- Born: Gustavo Tosta July 27, 1980 (age 46) Uberaba, Minas Gerais, Brazil
- Years active: 2015–present

YouTube information
- Channels: Guga Foods; Sous Vide Everything; Guga;
- Genre: Cooking
- Subscribers: 5.50 million (main channel) 2.11 million (Sous Vide Everything) 3.31 million (Guga)
- Views: 1.11 billion (main channel) 430 million (Sous Vide Everything) 1.51 billion (Guga)
- Website: gugafoods.com

= Guga Foods =

Brazilian-American chef and YouTuber

Gustavo Tosta (born July 27, 1980), also known as Guga, is a Brazilian-American chef and YouTuber. He is known for his experiments involving dry-aging foods and combining unconventional recipes.

==Early life==
Gustavo Tosta was born on July 27, 1980, in Uberaba, Minas Gerais, Brazil. When he was still young, he immigrated to the United States with his family, settling in Redland, Florida.

==Career==
Before becoming a YouTuber, Gustavo owned a web design agency, in which he treated his workers to Brazilian steakhouse restaurants multiple times a week.
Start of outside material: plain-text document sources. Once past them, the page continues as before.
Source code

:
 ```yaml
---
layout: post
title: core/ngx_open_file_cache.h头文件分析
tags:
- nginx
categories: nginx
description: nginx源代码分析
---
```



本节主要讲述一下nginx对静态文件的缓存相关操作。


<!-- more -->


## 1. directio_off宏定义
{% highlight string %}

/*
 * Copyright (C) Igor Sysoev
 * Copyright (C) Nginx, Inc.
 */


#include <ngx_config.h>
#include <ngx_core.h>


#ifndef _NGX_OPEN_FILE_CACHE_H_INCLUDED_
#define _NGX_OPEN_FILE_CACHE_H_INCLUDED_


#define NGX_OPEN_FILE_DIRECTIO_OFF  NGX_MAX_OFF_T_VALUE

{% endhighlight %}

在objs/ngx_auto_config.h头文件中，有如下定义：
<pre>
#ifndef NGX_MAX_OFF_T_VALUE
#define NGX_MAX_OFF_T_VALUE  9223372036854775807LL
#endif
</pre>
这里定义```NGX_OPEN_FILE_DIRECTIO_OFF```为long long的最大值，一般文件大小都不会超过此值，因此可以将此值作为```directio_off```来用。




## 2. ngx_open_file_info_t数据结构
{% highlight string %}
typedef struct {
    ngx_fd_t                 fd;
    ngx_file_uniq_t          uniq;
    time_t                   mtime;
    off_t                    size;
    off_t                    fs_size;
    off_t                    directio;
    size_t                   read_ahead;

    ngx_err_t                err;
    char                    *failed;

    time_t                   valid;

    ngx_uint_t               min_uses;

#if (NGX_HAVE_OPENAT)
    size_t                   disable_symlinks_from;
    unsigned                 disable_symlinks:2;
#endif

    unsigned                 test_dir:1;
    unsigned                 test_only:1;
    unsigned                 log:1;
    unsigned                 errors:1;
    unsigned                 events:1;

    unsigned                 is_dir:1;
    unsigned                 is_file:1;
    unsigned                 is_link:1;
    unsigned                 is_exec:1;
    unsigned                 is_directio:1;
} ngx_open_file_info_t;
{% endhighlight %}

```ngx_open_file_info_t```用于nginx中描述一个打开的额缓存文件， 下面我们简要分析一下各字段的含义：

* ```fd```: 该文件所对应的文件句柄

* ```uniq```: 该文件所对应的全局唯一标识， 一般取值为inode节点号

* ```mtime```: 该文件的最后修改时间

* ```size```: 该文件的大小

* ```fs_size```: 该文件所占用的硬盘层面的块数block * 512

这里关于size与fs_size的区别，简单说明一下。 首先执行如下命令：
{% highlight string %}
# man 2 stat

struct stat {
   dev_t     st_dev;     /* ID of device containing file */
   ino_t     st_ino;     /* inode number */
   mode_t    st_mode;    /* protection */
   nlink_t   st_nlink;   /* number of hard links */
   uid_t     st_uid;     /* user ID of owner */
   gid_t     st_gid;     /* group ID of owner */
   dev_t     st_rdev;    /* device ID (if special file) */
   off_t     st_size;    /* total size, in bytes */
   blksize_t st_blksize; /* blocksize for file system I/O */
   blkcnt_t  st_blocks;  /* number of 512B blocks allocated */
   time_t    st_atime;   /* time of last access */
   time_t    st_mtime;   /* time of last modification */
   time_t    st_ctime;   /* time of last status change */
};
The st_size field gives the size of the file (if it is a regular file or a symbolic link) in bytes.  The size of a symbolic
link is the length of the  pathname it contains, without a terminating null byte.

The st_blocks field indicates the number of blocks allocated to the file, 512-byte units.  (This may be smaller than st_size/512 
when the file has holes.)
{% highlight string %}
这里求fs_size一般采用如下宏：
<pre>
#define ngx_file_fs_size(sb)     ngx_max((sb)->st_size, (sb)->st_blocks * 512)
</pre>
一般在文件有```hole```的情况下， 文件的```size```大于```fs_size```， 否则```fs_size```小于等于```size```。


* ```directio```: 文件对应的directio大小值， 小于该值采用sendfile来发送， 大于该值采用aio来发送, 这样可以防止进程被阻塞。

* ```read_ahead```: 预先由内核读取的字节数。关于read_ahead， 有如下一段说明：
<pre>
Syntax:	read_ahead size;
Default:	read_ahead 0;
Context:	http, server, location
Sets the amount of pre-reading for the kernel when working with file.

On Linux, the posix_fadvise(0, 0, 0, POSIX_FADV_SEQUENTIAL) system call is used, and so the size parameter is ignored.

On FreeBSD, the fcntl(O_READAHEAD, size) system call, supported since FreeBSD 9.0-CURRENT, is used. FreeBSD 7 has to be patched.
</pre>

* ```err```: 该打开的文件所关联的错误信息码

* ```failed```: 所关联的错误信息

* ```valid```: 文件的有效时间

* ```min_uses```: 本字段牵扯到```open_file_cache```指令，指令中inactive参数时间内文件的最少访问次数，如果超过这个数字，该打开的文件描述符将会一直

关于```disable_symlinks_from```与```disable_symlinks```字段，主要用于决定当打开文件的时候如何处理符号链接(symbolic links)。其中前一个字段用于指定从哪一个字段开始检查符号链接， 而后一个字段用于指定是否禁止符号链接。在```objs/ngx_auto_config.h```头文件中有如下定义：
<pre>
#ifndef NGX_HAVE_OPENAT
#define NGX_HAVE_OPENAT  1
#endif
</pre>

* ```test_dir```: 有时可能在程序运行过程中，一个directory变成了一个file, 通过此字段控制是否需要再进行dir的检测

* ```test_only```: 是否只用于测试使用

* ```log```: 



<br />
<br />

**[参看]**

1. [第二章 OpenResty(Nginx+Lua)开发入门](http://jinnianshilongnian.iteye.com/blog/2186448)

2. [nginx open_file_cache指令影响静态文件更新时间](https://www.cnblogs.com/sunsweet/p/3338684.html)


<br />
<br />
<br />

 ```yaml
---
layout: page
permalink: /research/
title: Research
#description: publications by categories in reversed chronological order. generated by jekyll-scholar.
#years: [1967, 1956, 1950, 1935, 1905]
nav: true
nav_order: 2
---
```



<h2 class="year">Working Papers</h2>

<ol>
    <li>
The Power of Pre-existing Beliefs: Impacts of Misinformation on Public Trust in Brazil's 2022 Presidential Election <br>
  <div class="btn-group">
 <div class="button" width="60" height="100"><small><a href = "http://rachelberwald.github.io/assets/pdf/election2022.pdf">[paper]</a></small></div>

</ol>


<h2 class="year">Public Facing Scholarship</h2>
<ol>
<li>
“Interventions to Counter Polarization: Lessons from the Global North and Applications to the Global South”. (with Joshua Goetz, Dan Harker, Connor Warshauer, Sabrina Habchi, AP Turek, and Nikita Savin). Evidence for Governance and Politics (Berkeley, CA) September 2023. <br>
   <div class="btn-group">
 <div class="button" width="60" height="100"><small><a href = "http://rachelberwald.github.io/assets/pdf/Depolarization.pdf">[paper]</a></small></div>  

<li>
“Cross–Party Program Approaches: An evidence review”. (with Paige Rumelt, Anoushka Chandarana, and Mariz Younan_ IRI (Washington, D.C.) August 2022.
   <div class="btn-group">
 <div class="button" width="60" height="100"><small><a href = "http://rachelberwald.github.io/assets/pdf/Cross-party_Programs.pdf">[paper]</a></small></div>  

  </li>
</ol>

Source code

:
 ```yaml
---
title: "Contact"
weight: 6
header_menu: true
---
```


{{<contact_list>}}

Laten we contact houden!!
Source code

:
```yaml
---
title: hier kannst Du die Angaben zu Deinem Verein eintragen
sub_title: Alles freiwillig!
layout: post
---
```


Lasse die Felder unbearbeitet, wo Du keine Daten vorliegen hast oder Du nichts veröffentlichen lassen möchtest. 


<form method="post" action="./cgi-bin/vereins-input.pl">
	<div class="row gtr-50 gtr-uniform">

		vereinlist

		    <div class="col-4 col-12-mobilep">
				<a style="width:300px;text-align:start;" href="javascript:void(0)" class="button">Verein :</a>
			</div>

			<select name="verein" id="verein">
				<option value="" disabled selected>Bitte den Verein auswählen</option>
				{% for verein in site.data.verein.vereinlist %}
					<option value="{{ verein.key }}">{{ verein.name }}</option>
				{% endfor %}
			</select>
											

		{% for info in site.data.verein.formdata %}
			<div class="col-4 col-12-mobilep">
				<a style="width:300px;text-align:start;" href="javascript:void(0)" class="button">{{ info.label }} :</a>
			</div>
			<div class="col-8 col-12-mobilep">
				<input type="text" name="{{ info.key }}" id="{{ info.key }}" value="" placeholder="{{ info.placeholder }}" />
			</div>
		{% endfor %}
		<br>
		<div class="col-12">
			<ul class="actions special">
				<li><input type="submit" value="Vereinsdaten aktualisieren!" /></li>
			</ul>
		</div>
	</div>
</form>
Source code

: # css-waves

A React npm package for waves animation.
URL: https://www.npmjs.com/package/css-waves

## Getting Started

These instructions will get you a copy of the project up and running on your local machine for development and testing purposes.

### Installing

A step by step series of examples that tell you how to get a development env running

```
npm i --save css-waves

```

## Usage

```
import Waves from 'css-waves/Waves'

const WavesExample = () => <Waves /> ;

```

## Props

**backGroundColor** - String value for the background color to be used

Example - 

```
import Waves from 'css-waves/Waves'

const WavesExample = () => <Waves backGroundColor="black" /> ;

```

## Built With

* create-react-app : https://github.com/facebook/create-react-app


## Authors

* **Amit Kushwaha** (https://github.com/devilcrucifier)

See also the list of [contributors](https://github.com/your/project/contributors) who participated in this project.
To save money, he began to cook the steak himself. Once, he had one of his friends record him using the sous vide technique and post the video online. The video gained views and led Guga to realize that there is interest in him cooking, leading him to begin posting more.

Guga Foods, originally called Easy Foods, was Guga's original channel, on which he scarcely uploaded. He eventually pivoted to Sous Vide Everything, noticing the larger audience there. After reaching 100,000 subscribers on Sous Vide, Guga's nephew Angel wanted to join the channel. He decided that Angel could join the channel if they both made videos on Guga Foods, which they would change to focus on food experiments. Guga Foods eventually surpassed Sous Vide in popularity as it was more accessible to a general audience. His third channel, Guga, serves as a combination of a YouTube Shorts channel and a side channel more casual videos.

In 2021, Guga signed with Night. This followed a viral video in which Guga covered an A5 Wagyu steak in Nutella, sparking a reaction from Gordon Ramsay. He released a cook book titled Guga: Breaking the Barbecue Rules, in April 2023.

==Personal life==
Guga is private about his personal life, but has mentioned that he has a wife and three children.

Guga originally wanted to become a taekwondo master and instructor, even owning a martial arts studio at one point. He had to end his career due to an unspecified serious injury.